Die Hauptbevölkerung Lyons hat also Charakter, hat eine gewisse Härte; – ein bezeichnender Umstand: unter den etwa 50 bedeutenden Männern, welche die Stadt hervorgebracht hat, ist nicht ein Musiker, nicht ein Dichter; man findet unter den scharfgeschnittenen, sehr ausdrucksvollen Köpfen einen Philosophen und einige Prosa-Schriftsteller, die übrigen und bei weitem die grössten, darunter Ampère, sind Architekten, Maler, Gelehrte, Chemiker, Naturhistoriker, Aerzte, kurz solche, die beobachtet haben, den Erscheinungen zu Leibe gegangen sind, Thatsachen zerlegt, Gesetze gesucht oder Steine nach erkannten Gesetzen zusammengefügt haben. – Lyon hat auch seine bedeutenden Frauen, deren Büsten zwischen denen der Männer stehen; die schöne und geistvolle Madame Recamier stammt aus Lyon, und die Dichtkunst der Stadt wird ausschliesslich von zwei Frauen vertreten, eine, genannt la belle Cordière, aus dem 16ten Jahrhundert, die andere, eine halbe Deutsche, ein stiller, feiner Kopf, wird noch heute gelesen. Angesichts dieser Thatsache kann man sich fragen: Haben die Frauen Lyons ausschliesslich poetische Begabung gehabt oder haben sich andere Gaben nicht Bahn brechen können, da sie alle eine Schulung voraussetzen, welche Frauen nie als selbstverständlich geboten worden ist?

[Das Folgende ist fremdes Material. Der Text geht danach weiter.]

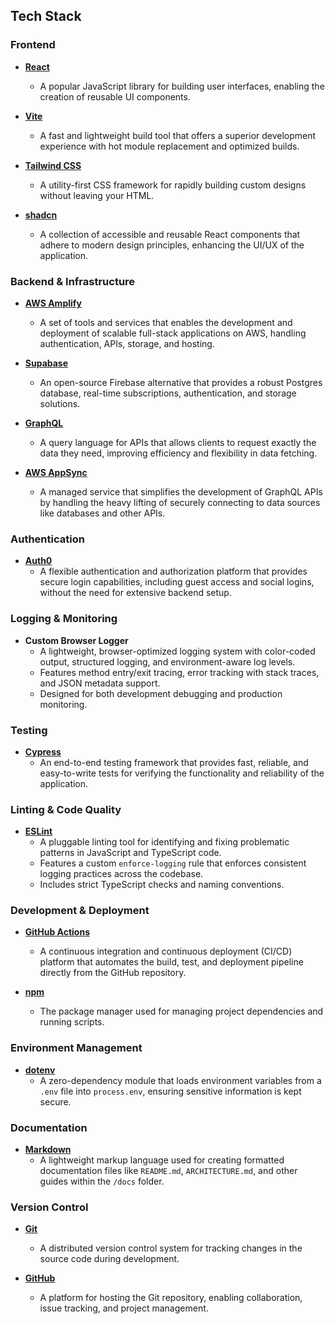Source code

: ## **Tech Stack**

### **Frontend**

- **[React](https://reactjs.org/)**
  - A popular JavaScript library for building user interfaces, enabling the creation of reusable UI components.

- **[Vite](https://vitejs.dev/)**
  - A fast and lightweight build tool that offers a superior development experience with hot module replacement and optimized builds.

- **[Tailwind CSS](https://tailwindcss.com/)**
  - A utility-first CSS framework for rapidly building custom designs without leaving your HTML.

- **[shadcn](https://shadcn.com/)**
  - A collection of accessible and reusable React components that adhere to modern design principles, enhancing the UI/UX of the application.

### **Backend & Infrastructure**

- **[AWS Amplify](https://aws.amazon.com/amplify/)**
  - A set of tools and services that enables the development and deployment of scalable full-stack applications on AWS, handling authentication, APIs, storage, and hosting.

- **[Supabase](https://supabase.com/)**
  - An open-source Firebase alternative that provides a robust Postgres database, real-time subscriptions, authentication, and storage solutions.

- **[GraphQL](https://graphql.org/)**
  - A query language for APIs that allows clients to request exactly the data they need, improving efficiency and flexibility in data fetching.

- **[AWS AppSync](https://aws.amazon.com/appsync/)**
  - A managed service that simplifies the development of GraphQL APIs by handling the heavy lifting of securely connecting to data sources like databases and other APIs.

### **Authentication**

- **[Auth0](https://auth0.com/)**
  - A flexible authentication and authorization platform that provides secure login capabilities, including guest access and social logins, without the need for extensive backend setup.

### **Logging & Monitoring**

- **Custom Browser Logger**
  - A lightweight, browser-optimized logging system with color-coded output, structured logging, and environment-aware log levels.
  - Features method entry/exit tracing, error tracking with stack traces, and JSON metadata support.
  - Designed for both development debugging and production monitoring.

### **Testing**

- **[Cypress](https://www.cypress.io/)**
  - An end-to-end testing framework that provides fast, reliable, and easy-to-write tests for verifying the functionality and reliability of the application.

### **Linting & Code Quality**

- **[ESLint](https://eslint.org/)**
  - A pluggable linting tool for identifying and fixing problematic patterns in JavaScript and TypeScript code.
  - Features a custom `enforce-logging` rule that enforces consistent logging practices across the codebase.
  - Includes strict TypeScript checks and naming conventions.

### **Development & Deployment**

- **[GitHub Actions](https://github.com/features/actions)**
  - A continuous integration and continuous deployment (CI/CD) platform that automates the build, test, and deployment pipeline directly from the GitHub repository.

- **[npm](https://www.npmjs.com/)**
  - The package manager used for managing project dependencies and running scripts.

### **Environment Management**

- **[dotenv](https://github.com/motdotla/dotenv)**
  - A zero-dependency module that loads environment variables from a `.env` file into `process.env`, ensuring sensitive information is kept secure.

### **Documentation**

- **[Markdown](https://www.markdownguide.org/)**
  - A lightweight markup language used for creating formatted documentation files like `README.md`, `ARCHITECTURE.md`, and other guides within the `/docs` folder.

### **Version Control**

- **[Git](https://git-scm.com/)**
  - A distributed version control system for tracking changes in the source code during development.

- **[GitHub](https://github.com/)**
  - A platform for hosting the Git repository, enabling collaboration, issue tracking, and project management.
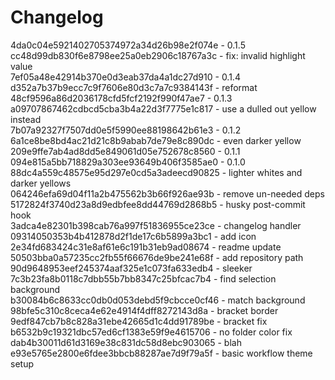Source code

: # Changelog 
4da0c04e5921402705374972a34d26b98e2f074e - 0.1.5  
cc48d99db830f6e8798ee25a0eb2906c18767a3c - fix: invalid highlight value  
7ef05a48e42914b370e0d3eab37da4a1dc27d910 - 0.1.4  
d352a7b37b9ecc7c9f7606e80d3c7a7c9384143f - reformat  
48cf9596a86d2036178cfd5fcf2192f990f47ae7 - 0.1.3  
a09707867462cdbcd5cba3b4a22d3f7775e1c817 - use a dulled out yellow instead  
7b07a92327f7507dd0e5f5990ee88198642b61e3 - 0.1.2  
6a1ce8be8bd4ac21d21c8b9abab7de79e8c890dc - even darker yellow  
209e9ffe7ab4ad8dd5e849061d05e752678c8560 - 0.1.1  
094e815a5bb718829a303ee93649b406f3585ae0 - 0.1.0  
88dc4a559c48575e95d297e0cd5a3adeecd90825 - lighter whites and darker yellows  
064246efa69d04f11a2b475562b3b66f926ae93b - remove un-needed deps  
5172824f3740d23a8d9edbfee8dd44769d2868b5 - husky post-commit hook  
3adca4e82301b398cab76a997f51836955ce23ce - changelog handler  
09314050353b4b412878d2f1de17c6b5899a3bc1 - add icon  
2e34fd683424c31e8af61e6c191b31eb9ad08674 - readme update  
50503bba0a57235cc2fb55f66676de9be241e68f - add repository path  
90d9648953eef245374aaf325e1c073fa633edb4 - sleeker  
7c3b23fa8b0118c7dbb55b7bb8347c25bfcac7b4 - find selection background  
b30084b6c8633cc0db0d053debd5f9cbcce0cf46 - match background  
98bfe5c310c8ceca4e62e4914f4dff8272143d8a - bracket border  
9edf847cb7b8c828a31ebe42665d1c4dd91789be - bracket fix  
b6532b9c19321dbc57ed6cf1383e59f9e4615706 - no folder color fix  
dab4b30011d61d3169e38c831dc58d8ebc903065 - blah  
e93e5765e2800e6fdee3bbcb88287ae7d9f79a5f - basic workflow theme setup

Auffallend ist der römische Typus, der uns in vielen der Büsten entgegentritt. Auf den Strassen bemerkt man gleichfalls viel scharfe Profile, mehr dunkles als blondes Haar, im Ganzen einen etwas schweren Menschenschlag. Viel dunkle Stoffe werden getragen, und wenn man sich erlauben darf, flüchtige Eindrücke zu verallgemeinern, so dürften unter den Frauen mittelgrosse Gestalten, von ruhigen Manieren, mit welligem, schwarzen Haar und schwarzen, ernsten Augen typisch sein. Die Gesichter haben meist einen beschäftigten Ausdruck, und sicherlich, der Ernst der ganzen Stadt erklärt sich nicht nur aus ihrer strammen Arbeit. Man faullenzt weder in Paris, noch in London, noch in Berlin, noch in Leipzig; all diese Städte haben aber ihre Stunden ausgelassener Heiterkeit, wirklichen Sichgehenlassens. Auch in Lyon sieht der Abend die Bevölkerung, und zwar die anständige, auf der Strasse, wo man sich ergeht, ein Konzert hört, einen Schoppen Bier trinkt, aber alles sehr ernsthaft, sehr solide: die Leute scheinen in ihrer tiefsten Seele noch etwas anderes zu haben, was sie dauernd beschäftigt, ihnen zu denken giebt.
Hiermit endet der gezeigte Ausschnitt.